Which lines belong in the answer? Exactly those from the line containing "了解了這些，你就不難體會，身為十多年的 .NET developer" through the last line of the records below, repeated as written.

START INPUT FOR THIS TASK

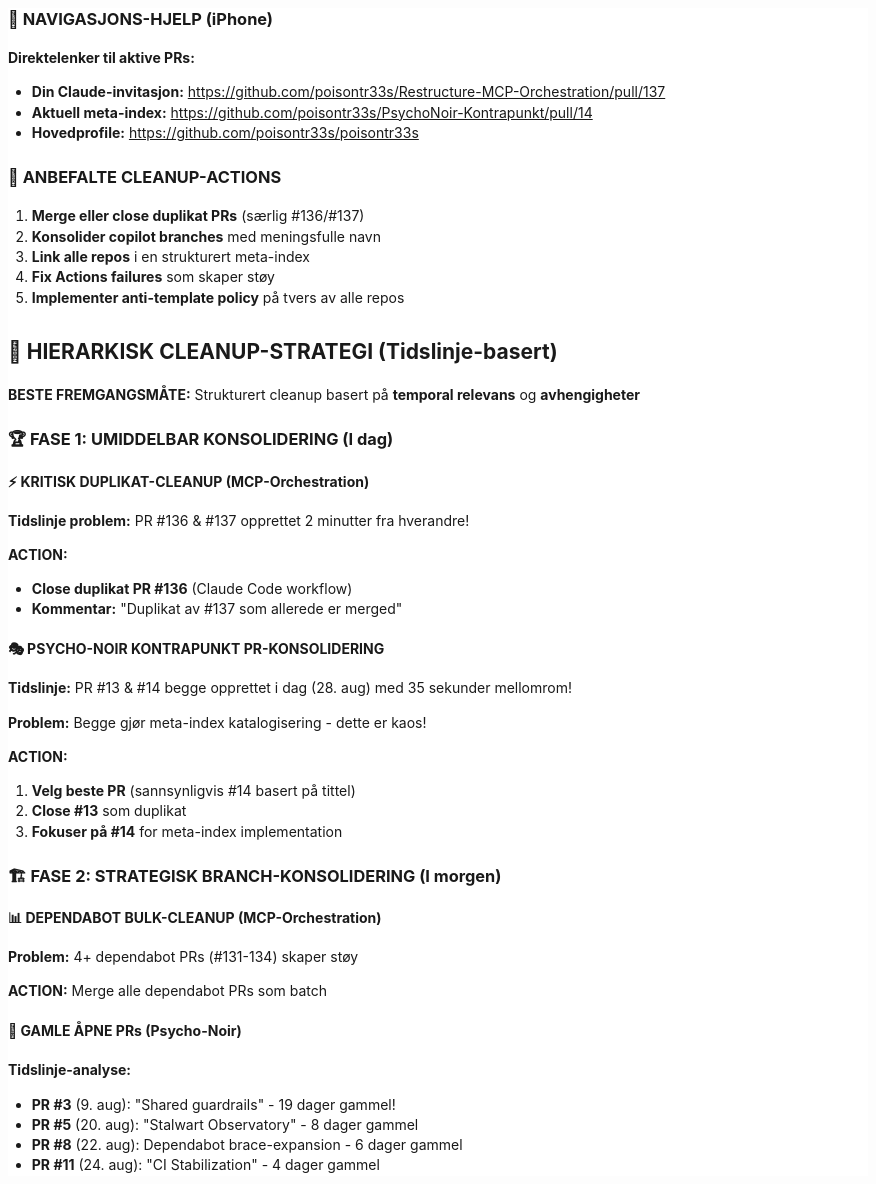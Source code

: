 ### 📱 **NAVIGASJONS-HJELP (iPhone)**

**Direktelenker til aktive PRs:**
- **Din Claude-invitasjon:** https://github.com/poisontr33s/Restructure-MCP-Orchestration/pull/137
- **Aktuell meta-index:** https://github.com/poisontr33s/PsychoNoir-Kontrapunkt/pull/14
- **Hovedprofile:** https://github.com/poisontr33s/poisontr33s

### 🎯 **ANBEFALTE CLEANUP-ACTIONS**

1. **Merge eller close duplikat PRs** (særlig #136/#137)
2. **Konsolider copilot branches** med meningsfulle navn
3. **Link alle repos** i en strukturert meta-index
4. **Fix Actions failures** som skaper støy
5. **Implementer anti-template policy** på tvers av alle repos

## 📅 HIERARKISK CLEANUP-STRATEGI (Tidslinje-basert)

**BESTE FREMGANGSMÅTE:** Strukturert cleanup basert på **temporal relevans** og **avhengigheter**

### 🏆 **FASE 1: UMIDDELBAR KONSOLIDERING (I dag)**

#### ⚡ **KRITISK DUPLIKAT-CLEANUP (MCP-Orchestration)**
**Tidslinje problem:** PR #136 & #137 opprettet 2 minutter fra hverandre!

**ACTION:** 
- **Close duplikat PR #136** (Claude Code workflow)
- **Kommentar:** "Duplikat av #137 som allerede er merged"

#### 🎭 **PSYCHO-NOIR KONTRAPUNKT PR-KONSOLIDERING**
**Tidslinje:** PR #13 & #14 begge opprettet i dag (28. aug) med 35 sekunder mellomrom!

**Problem:** Begge gjør meta-index katalogisering - dette er kaos!

**ACTION:**
1. **Velg beste PR** (sannsynligvis #14 basert på tittel)
2. **Close #13** som duplikat
3. **Fokuser på #14** for meta-index implementation

### 🏗️ **FASE 2: STRATEGISK BRANCH-KONSOLIDERING (I morgen)**

#### 📊 **DEPENDABOT BULK-CLEANUP (MCP-Orchestration)**
**Problem:** 4+ dependabot PRs (#131-134) skaper støy

**ACTION:** Merge alle dependabot PRs som batch

#### 🔄 **GAMLE ÅPNE PRs (Psycho-Noir)**
**Tidslinje-analyse:**
- **PR #3** (9. aug): "Shared guardrails" - 19 dager gammel!
- **PR #5** (20. aug): "Stalwart Observatory" - 8 dager gammel
- **PR #8** (22. aug): Dependabot brace-expansion - 6 dager gammel
- **PR #11** (24. aug): "CI Stabilization" - 4 dager gammel
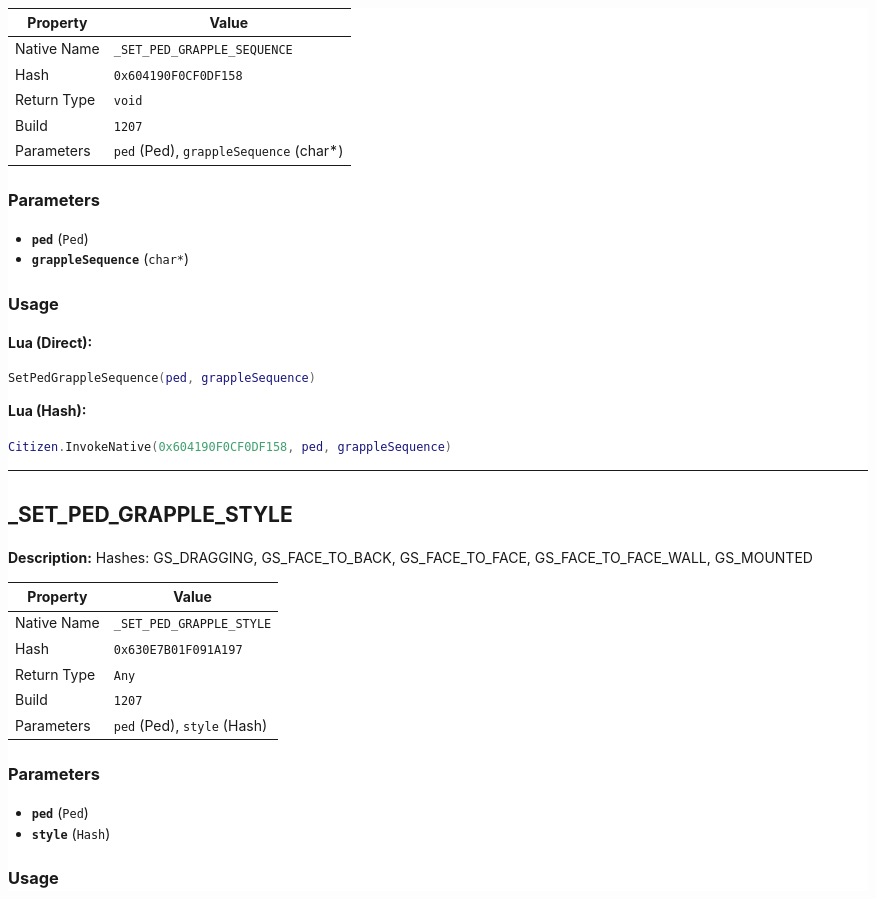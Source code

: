 | Property | Value |
|----------|-------|
| Native Name | `_SET_PED_GRAPPLE_SEQUENCE` |
| Hash | `0x604190F0CF0DF158` |
| Return Type | `void` |
| Build | `1207` |
| Parameters | `ped` (Ped), `grappleSequence` (char*) |

### Parameters

- **`ped`** (`Ped`)
- **`grappleSequence`** (`char*`)

### Usage

**Lua (Direct):**
```lua
SetPedGrappleSequence(ped, grappleSequence)
```

**Lua (Hash):**
```lua
Citizen.InvokeNative(0x604190F0CF0DF158, ped, grappleSequence)
```


---

## _SET_PED_GRAPPLE_STYLE

**Description:** Hashes: GS_DRAGGING, GS_FACE_TO_BACK, GS_FACE_TO_FACE, GS_FACE_TO_FACE_WALL, GS_MOUNTED

| Property | Value |
|----------|-------|
| Native Name | `_SET_PED_GRAPPLE_STYLE` |
| Hash | `0x630E7B01F091A197` |
| Return Type | `Any` |
| Build | `1207` |
| Parameters | `ped` (Ped), `style` (Hash) |

### Parameters

- **`ped`** (`Ped`)
- **`style`** (`Hash`)

### Usage
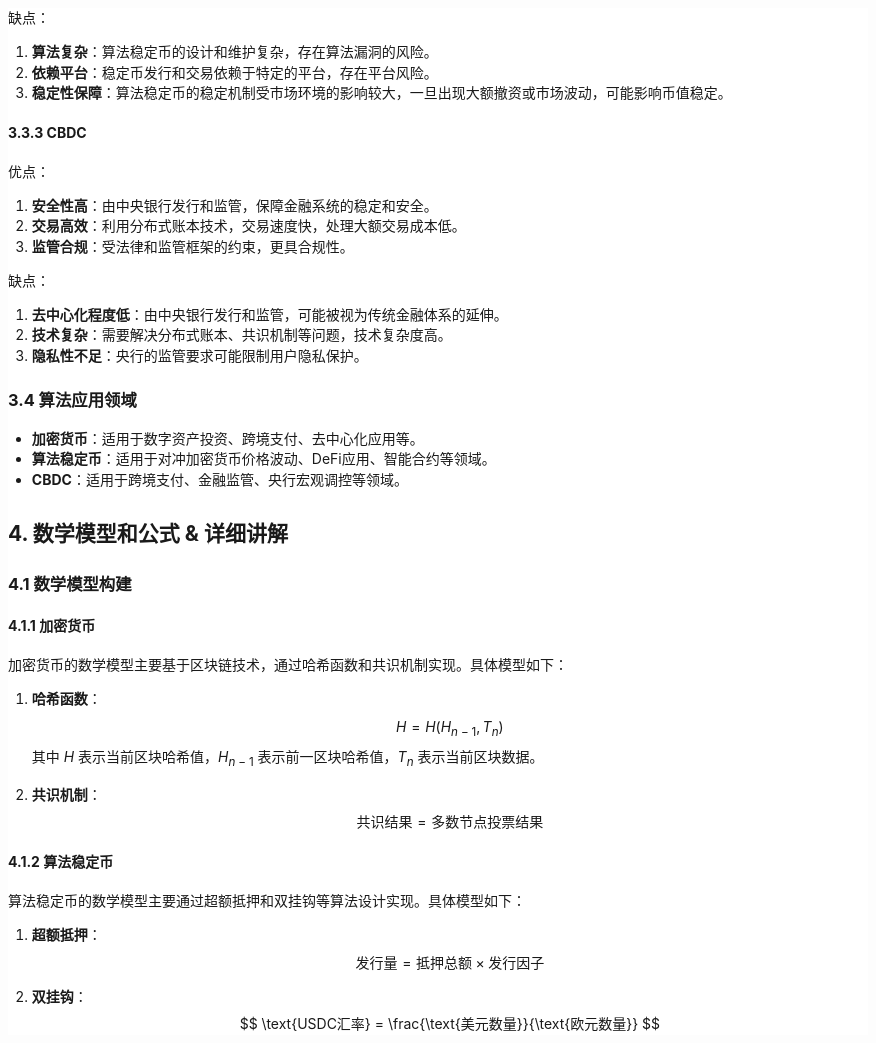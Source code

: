 缺点：
1. **算法复杂**：算法稳定币的设计和维护复杂，存在算法漏洞的风险。
2. **依赖平台**：稳定币发行和交易依赖于特定的平台，存在平台风险。
3. **稳定性保障**：算法稳定币的稳定机制受市场环境的影响较大，一旦出现大额撤资或市场波动，可能影响币值稳定。

#### 3.3.3 CBDC
优点：
1. **安全性高**：由中央银行发行和监管，保障金融系统的稳定和安全。
2. **交易高效**：利用分布式账本技术，交易速度快，处理大额交易成本低。
3. **监管合规**：受法律和监管框架的约束，更具合规性。

缺点：
1. **去中心化程度低**：由中央银行发行和监管，可能被视为传统金融体系的延伸。
2. **技术复杂**：需要解决分布式账本、共识机制等问题，技术复杂度高。
3. **隐私性不足**：央行的监管要求可能限制用户隐私保护。

### 3.4 算法应用领域

- **加密货币**：适用于数字资产投资、跨境支付、去中心化应用等。
- **算法稳定币**：适用于对冲加密货币价格波动、DeFi应用、智能合约等领域。
- **CBDC**：适用于跨境支付、金融监管、央行宏观调控等领域。

## 4. 数学模型和公式 & 详细讲解

### 4.1 数学模型构建

#### 4.1.1 加密货币
加密货币的数学模型主要基于区块链技术，通过哈希函数和共识机制实现。具体模型如下：

1. **哈希函数**：
   $$
   H = H(H_{n-1}, T_n)
   $$
   其中 $H$ 表示当前区块哈希值，$H_{n-1}$ 表示前一区块哈希值，$T_n$ 表示当前区块数据。

2. **共识机制**：
   $$
   \text{共识结果} = \text{多数节点投票结果}
   $$

#### 4.1.2 算法稳定币
算法稳定币的数学模型主要通过超额抵押和双挂钩等算法设计实现。具体模型如下：

1. **超额抵押**：
   $$
   \text{发行量} = \text{抵押总额} \times \text{发行因子}
   $$

2. **双挂钩**：
   $$
   \text{USDC汇率} = \frac{\text{美元数量}}{\text{欧元数量}}
   $$
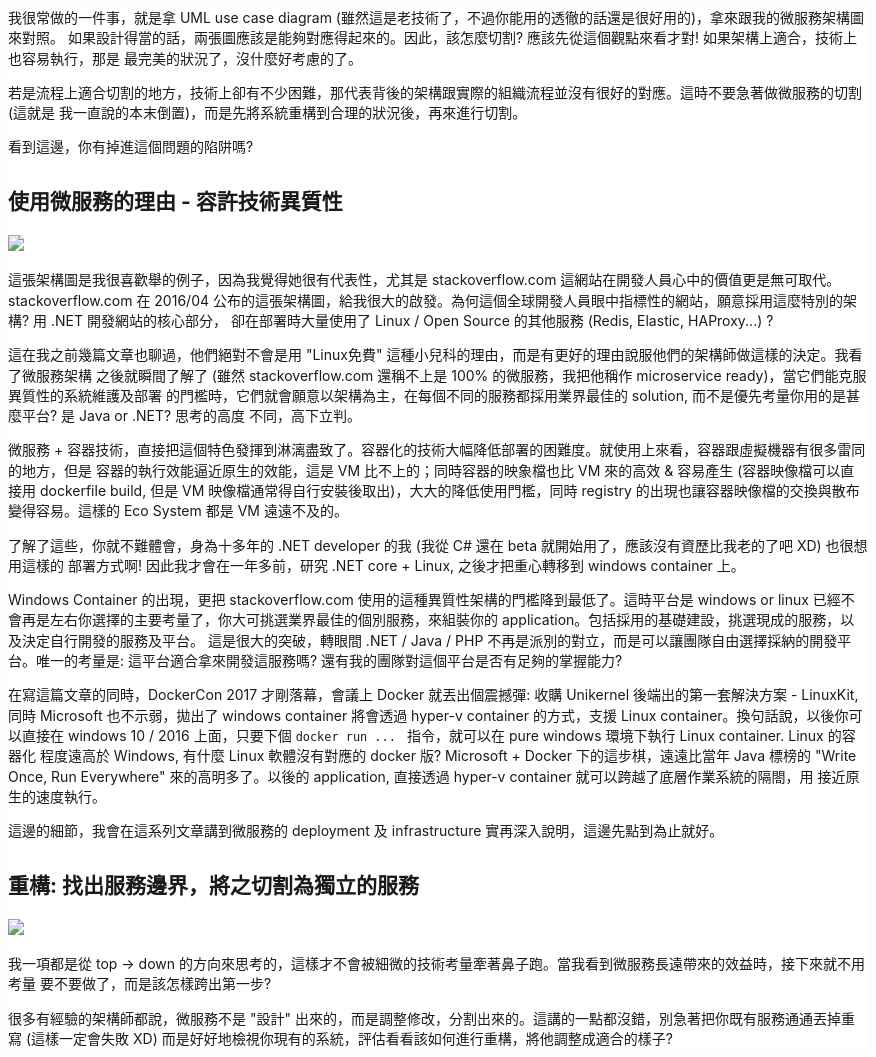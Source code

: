 我很常做的一件事，就是拿 UML use case diagram (雖然這是老技術了，不過你能用的透徹的話還是很好用的)，拿來跟我的微服務架構圖來對照。
如果設計得當的話，兩張圖應該是能夠對應得起來的。因此，該怎麼切割? 應該先從這個觀點來看才對! 如果架構上適合，技術上也容易執行，那是
最完美的狀況了，沒什麼好考慮的了。

若是流程上適合切割的地方，技術上卻有不少困難，那代表背後的架構跟實際的組織流程並沒有很好的對應。這時不要急著做微服務的切割 (這就是
我一直說的本末倒置)，而是先將系統重構到合理的狀況後，再來進行切割。

看到這邊，你有掉進這個問題的陷阱嗎?



## 使用微服務的理由 - 容許技術異質性

![](/images/2017-04-15-microservice8-case-study/2017-05-04-00-50-20.png)

這張架構圖是我很喜歡舉的例子，因為我覺得她很有代表性，尤其是 stackoverflow.com 這網站在開發人員心中的價值更是無可取代。stackoverflow.com
在 2016/04 公布的這張架構圖，給我很大的啟發。為何這個全球開發人員眼中指標性的網站，願意採用這麼特別的架構? 用 .NET 開發網站的核心部分，
卻在部署時大量使用了 Linux / Open Source 的其他服務 (Redis, Elastic, HAProxy...) ?

這在我之前幾篇文章也聊過，他們絕對不會是用 "Linux免費" 這種小兒科的理由，而是有更好的理由說服他們的架構師做這樣的決定。我看了微服務架構
之後就瞬間了解了 (雖然 stackoverflow.com 還稱不上是 100% 的微服務，我把他稱作 microservice ready)，當它們能克服異質性的系統維護及部署
的門檻時，它們就會願意以架構為主，在每個不同的服務都採用業界最佳的 solution, 而不是優先考量你用的是甚麼平台? 是 Java or .NET? 思考的高度
不同，高下立判。

微服務 + 容器技術，直接把這個特色發揮到淋漓盡致了。容器化的技術大幅降低部署的困難度。就使用上來看，容器跟虛擬機器有很多雷同的地方，但是
容器的執行效能逼近原生的效能，這是 VM 比不上的；同時容器的映象檔也比 VM 來的高效 & 容易產生 (容器映像檔可以直接用 dockerfile build, 但是 VM 映像檔通常得自行安裝後取出)，大大的降低使用門檻，同時 registry 的出現也讓容器映像檔的交換與散布變得容易。這樣的 Eco System 都是
VM 遠遠不及的。

了解了這些，你就不難體會，身為十多年的 .NET developer 的我 (我從 C# 還在 beta 就開始用了，應該沒有資歷比我老的了吧 XD) 也很想用這樣的
部署方式啊! 因此我才會在一年多前，研究 .NET core + Linux, 之後才把重心轉移到 windows container 上。

Windows Container 的出現，更把 stackoverflow.com 使用的這種異質性架構的門檻降到最低了。這時平台是 windows or linux 已經不會再是左右你選擇的主要考量了，你大可挑選業界最佳的個別服務，來組裝你的 application。包括採用的基礎建設，挑選現成的服務，以及決定自行開發的服務及平台。
這是很大的突破，轉眼間 .NET / Java / PHP 不再是派別的對立，而是可以讓團隊自由選擇採納的開發平台。唯一的考量是: 這平台適合拿來開發這服務嗎? 還有我的團隊對這個平台是否有足夠的掌握能力?

在寫這篇文章的同時，DockerCon 2017 才剛落幕，會議上 Docker 就丟出個震撼彈: 收購 Unikernel 後端出的第一套解決方案 - LinuxKit, 同時 Microsoft 也不示弱，拋出了 windows container 將會透過 hyper-v container 的方式，支援 Linux container。換句話說，以後你可以直接在 windows 10 / 2016 上面，只要下個 ```docker run ... ``` 指令，就可以在 pure windows 環境下執行 Linux container. Linux 的容器化
程度遠高於 Windows, 有什麼 Linux 軟體沒有對應的 docker 版?  Microsoft + Docker 下的這步棋，遠遠比當年 Java 標榜的
 "Write Once, Run Everywhere" 來的高明多了。以後的 application, 直接透過 hyper-v container 就可以跨越了底層作業系統的隔閤，用
接近原生的速度執行。

這邊的細節，我會在這系列文章講到微服務的 deployment 及 infrastructure 實再深入說明，這邊先點到為止就好。


## 重構: 找出服務邊界，將之切割為獨立的服務

![](/images/2017-04-15-microservice8-case-study/2017-05-04-01-18-29.png)

我一項都是從 top -> down 的方向來思考的，這樣才不會被細微的技術考量牽著鼻子跑。當我看到微服務長遠帶來的效益時，接下來就不用考量
要不要做了，而是該怎樣跨出第一步?

很多有經驗的架構師都說，微服務不是 "設計" 出來的，而是調整修改，分割出來的。這講的一點都沒錯，別急著把你既有服務通通丟掉重寫
(這樣一定會失敗 XD) 而是好好地檢視你現有的系統，評估看看該如何進行重構，將他調整成適合的樣子?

END INPUT FOR THIS TASK

SOLUTION TO THE PROBLEM:
了解了這些，你就不難體會，身為十多年的 .NET developer 的我 (我從 C# 還在 beta 就開始用了，應該沒有資歷比我老的了吧 XD) 也很想用這樣的
部署方式啊! 因此我才會在一年多前，研究 .NET core + Linux, 之後才把重心轉移到 windows container 上。

Windows Container 的出現，更把 stackoverflow.com 使用的這種異質性架構的門檻降到最低了。這時平台是 windows or linux 已經不會再是左右你選擇的主要考量了，你大可挑選業界最佳的個別服務，來組裝你的 application。包括採用的基礎建設，挑選現成的服務，以及決定自行開發的服務及平台。
這是很大的突破，轉眼間 .NET / Java / PHP 不再是派別的對立，而是可以讓團隊自由選擇採納的開發平台。唯一的考量是: 這平台適合拿來開發這服務嗎? 還有我的團隊對這個平台是否有足夠的掌握能力?

在寫這篇文章的同時，DockerCon 2017 才剛落幕，會議上 Docker 就丟出個震撼彈: 收購 Unikernel 後端出的第一套解決方案 - LinuxKit, 同時 Microsoft 也不示弱，拋出了 windows container 將會透過 hyper-v container 的方式，支援 Linux container。換句話說，以後你可以直接在 windows 10 / 2016 上面，只要下個 ```docker run ... ``` 指令，就可以在 pure windows 環境下執行 Linux container. Linux 的容器化
程度遠高於 Windows, 有什麼 Linux 軟體沒有對應的 docker 版?  Microsoft + Docker 下的這步棋，遠遠比當年 Java 標榜的
 "Write Once, Run Everywhere" 來的高明多了。以後的 application, 直接透過 hyper-v container 就可以跨越了底層作業系統的隔閤，用
接近原生的速度執行。

這邊的細節，我會在這系列文章講到微服務的 deployment 及 infrastructure 實再深入說明，這邊先點到為止就好。


## 重構: 找出服務邊界，將之切割為獨立的服務

![](/images/2017-04-15-microservice8-case-study/2017-05-04-01-18-29.png)

我一項都是從 top -> down 的方向來思考的，這樣才不會被細微的技術考量牽著鼻子跑。當我看到微服務長遠帶來的效益時，接下來就不用考量
要不要做了，而是該怎樣跨出第一步?

很多有經驗的架構師都說，微服務不是 "設計" 出來的，而是調整修改，分割出來的。這講的一點都沒錯，別急著把你既有服務通通丟掉重寫
(這樣一定會失敗 XD) 而是好好地檢視你現有的系統，評估看看該如何進行重構，將他調整成適合的樣子?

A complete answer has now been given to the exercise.